By the way, basic predator-prey models usually model the interaction between the predators and the prey via an $xy$ term instead. Essentially, your $k_4$ and $k_1$ should not be constant, because each predator will eat (and thus reproduce) more if there are more prey, while more prey will be eaten if there are more predators. 
Such models have nice properties. For "typical" parameter values, they have a nontrivial equilibrium around which certain trajectories will oscillate. Your system will not do this: any nonzero initial condition will diverge, because the trace is $k_2 + k_3 > 0$ and the determinant is $k_3 k_2 + k_1 k_4 > 0$, so both eigenvalues have positive real part.
A: Hint
Starting with $$\frac{dy}{dt} = k_1 x + k_2 y \tag{1}$$ $$\frac{dx}{dt} = k_3 x - k_4 y \tag{2}$$ there is another possible way.
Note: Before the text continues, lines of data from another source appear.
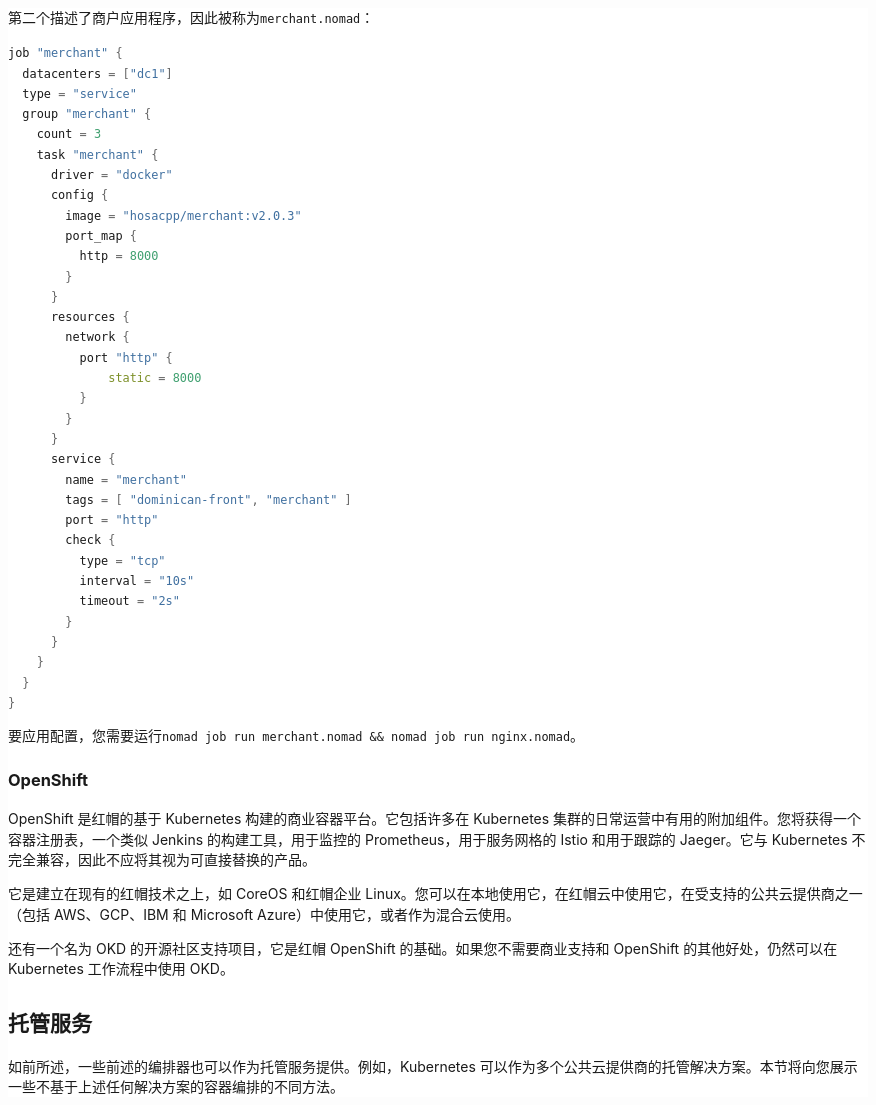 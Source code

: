 第二个描述了商户应用程序，因此被称为`merchant.nomad`：

```cpp
job "merchant" {
  datacenters = ["dc1"]
  type = "service"
  group "merchant" {
    count = 3
    task "merchant" {
      driver = "docker"
      config {
        image = "hosacpp/merchant:v2.0.3"
        port_map {
          http = 8000
        }
      }
      resources {
        network {
          port "http" {
              static = 8000
          }
        }
      }
      service {
        name = "merchant"
        tags = [ "dominican-front", "merchant" ]
        port = "http"
        check {
          type = "tcp"
          interval = "10s"
          timeout = "2s"
        }
      }
    }
  }
}
```

要应用配置，您需要运行`nomad job run merchant.nomad && nomad job run nginx.nomad`。

### OpenShift

OpenShift 是红帽的基于 Kubernetes 构建的商业容器平台。它包括许多在 Kubernetes 集群的日常运营中有用的附加组件。您将获得一个容器注册表，一个类似 Jenkins 的构建工具，用于监控的 Prometheus，用于服务网格的 Istio 和用于跟踪的 Jaeger。它与 Kubernetes 不完全兼容，因此不应将其视为可直接替换的产品。

它是建立在现有的红帽技术之上，如 CoreOS 和红帽企业 Linux。您可以在本地使用它，在红帽云中使用它，在受支持的公共云提供商之一（包括 AWS、GCP、IBM 和 Microsoft Azure）中使用它，或者作为混合云使用。

还有一个名为 OKD 的开源社区支持项目，它是红帽 OpenShift 的基础。如果您不需要商业支持和 OpenShift 的其他好处，仍然可以在 Kubernetes 工作流程中使用 OKD。

## 托管服务

如前所述，一些前述的编排器也可以作为托管服务提供。例如，Kubernetes 可以作为多个公共云提供商的托管解决方案。本节将向您展示一些不基于上述任何解决方案的容器编排的不同方法。
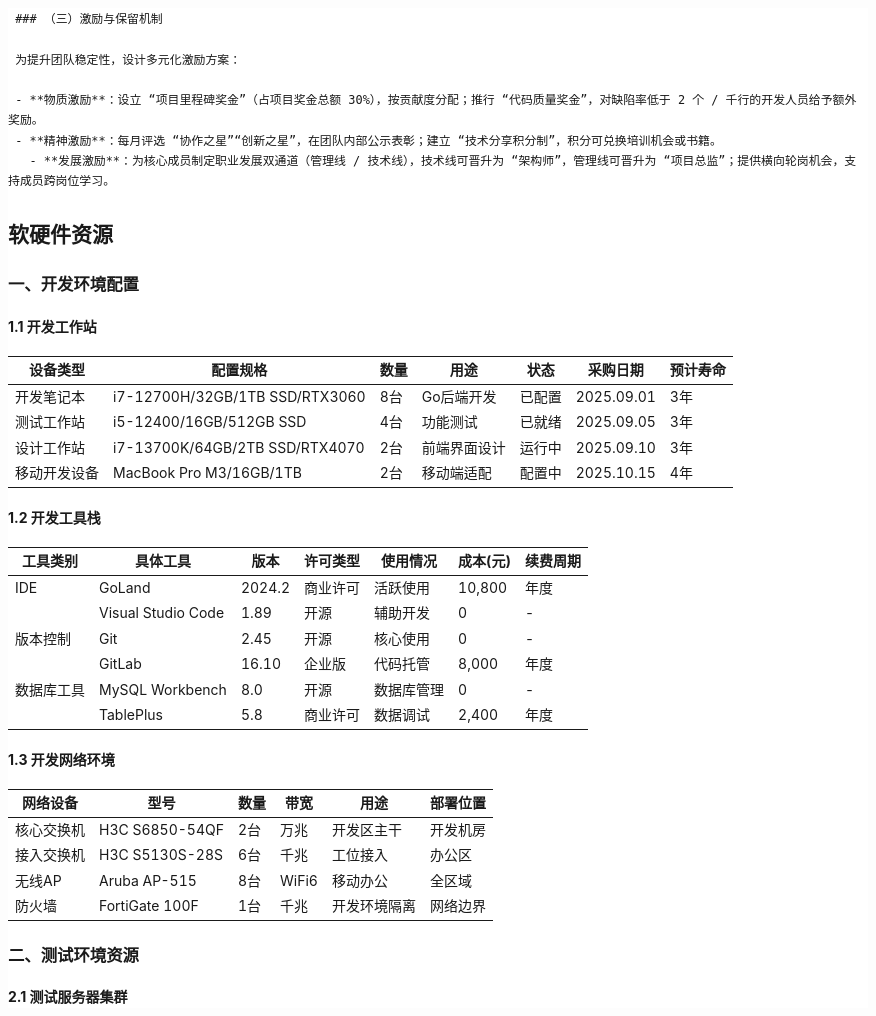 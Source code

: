      ### （三）激励与保留机制
     
     为提升团队稳定性，设计多元化激励方案：
     
     - **物质激励**：设立 “项目里程碑奖金”（占项目奖金总额 30%），按贡献度分配；推行 “代码质量奖金”，对缺陷率低于 2 个 / 千行的开发人员给予额外奖励。
     - **精神激励**：每月评选 “协作之星”“创新之星”，在团队内部公示表彰；建立 “技术分享积分制”，积分可兑换培训机会或书籍。
       - **发展激励**：为核心成员制定职业发展双通道（管理线 / 技术线），技术线可晋升为 “架构师”，管理线可晋升为 “项目总监”；提供横向轮岗机会，支持成员跨岗位学习。
   
   ## 软硬件资源
   
   ### 一、开发环境配置
   
   #### 1.1 开发工作站

| 设备类型   | 配置规格                           | 数量  | 用途     | 状态  | 采购日期       | 预计寿命 |
| ------ | ------------------------------ | --- | ------ | --- | ---------- | ---- |
| 开发笔记本  | i7-12700H/32GB/1TB SSD/RTX3060 | 8台  | Go后端开发 | 已配置 | 2025.09.01 | 3年   |
| 测试工作站  | i5-12400/16GB/512GB SSD        | 4台  | 功能测试   | 已就绪 | 2025.09.05 | 3年   |
| 设计工作站  | i7-13700K/64GB/2TB SSD/RTX4070 | 2台  | 前端界面设计 | 运行中 | 2025.09.10 | 3年   |
| 移动开发设备 | MacBook Pro M3/16GB/1TB        | 2台  | 移动端适配  | 配置中 | 2025.10.15 | 4年   |

#### 1.2 开发工具栈

| 工具类别  | 具体工具               | 版本     | 许可类型 | 使用情况  | 成本(元)  | 续费周期 |
| ----- | ------------------ | ------ | ---- | ----- | ------ | ---- |
| IDE   | GoLand             | 2024.2 | 商业许可 | 活跃使用  | 10,800 | 年度   |
|       | Visual Studio Code | 1.89   | 开源   | 辅助开发  | 0      | -    |
| 版本控制  | Git                | 2.45   | 开源   | 核心使用  | 0      | -    |
|       | GitLab             | 16.10  | 企业版  | 代码托管  | 8,000  | 年度   |
| 数据库工具 | MySQL Workbench    | 8.0    | 开源   | 数据库管理 | 0      | -    |
|       | TablePlus          | 5.8    | 商业许可 | 数据调试  | 2,400  | 年度   |

#### 1.3 开发网络环境

| 网络设备  | 型号             | 数量  | 带宽    | 用途     | 部署位置 |
| ----- | -------------- | --- | ----- | ------ | ---- |
| 核心交换机 | H3C S6850-54QF | 2台  | 万兆    | 开发区主干  | 开发机房 |
| 接入交换机 | H3C S5130S-28S | 6台  | 千兆    | 工位接入   | 办公区  |
| 无线AP  | Aruba AP-515   | 8台  | WiFi6 | 移动办公   | 全区域  |
| 防火墙   | FortiGate 100F | 1台  | 千兆    | 开发环境隔离 | 网络边界 |

### 二、测试环境资源
#### 2.1 测试服务器集群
Eliminating $x$ from the first equation gives $$x=\frac{1}{k_1} \frac{dy}{dt}-\frac{k_2}{k_1} y$$ then$$\frac{dx}{dt}= \frac{1}{k_1} \frac{d^2y}{dt^2}-\frac{k_2}{k_1}\frac{dy}{dt}=\frac{k_3}{k_1} \frac{dy}{dt}-\frac{k_2 k_3}{k_1} y-k_4 y$$ which gives a second order differential equation in $y$ $$\frac{d^2y}{dt^2}-(k_2+k_3)\frac{dy}{dt}+(k_1k_4+k_2k_3)y=0$$ Solve it for $y$ and compute from it according to $$x=\frac{1}{k_1} \frac{dy}{dt}-\frac{k_2}{k_1} y$$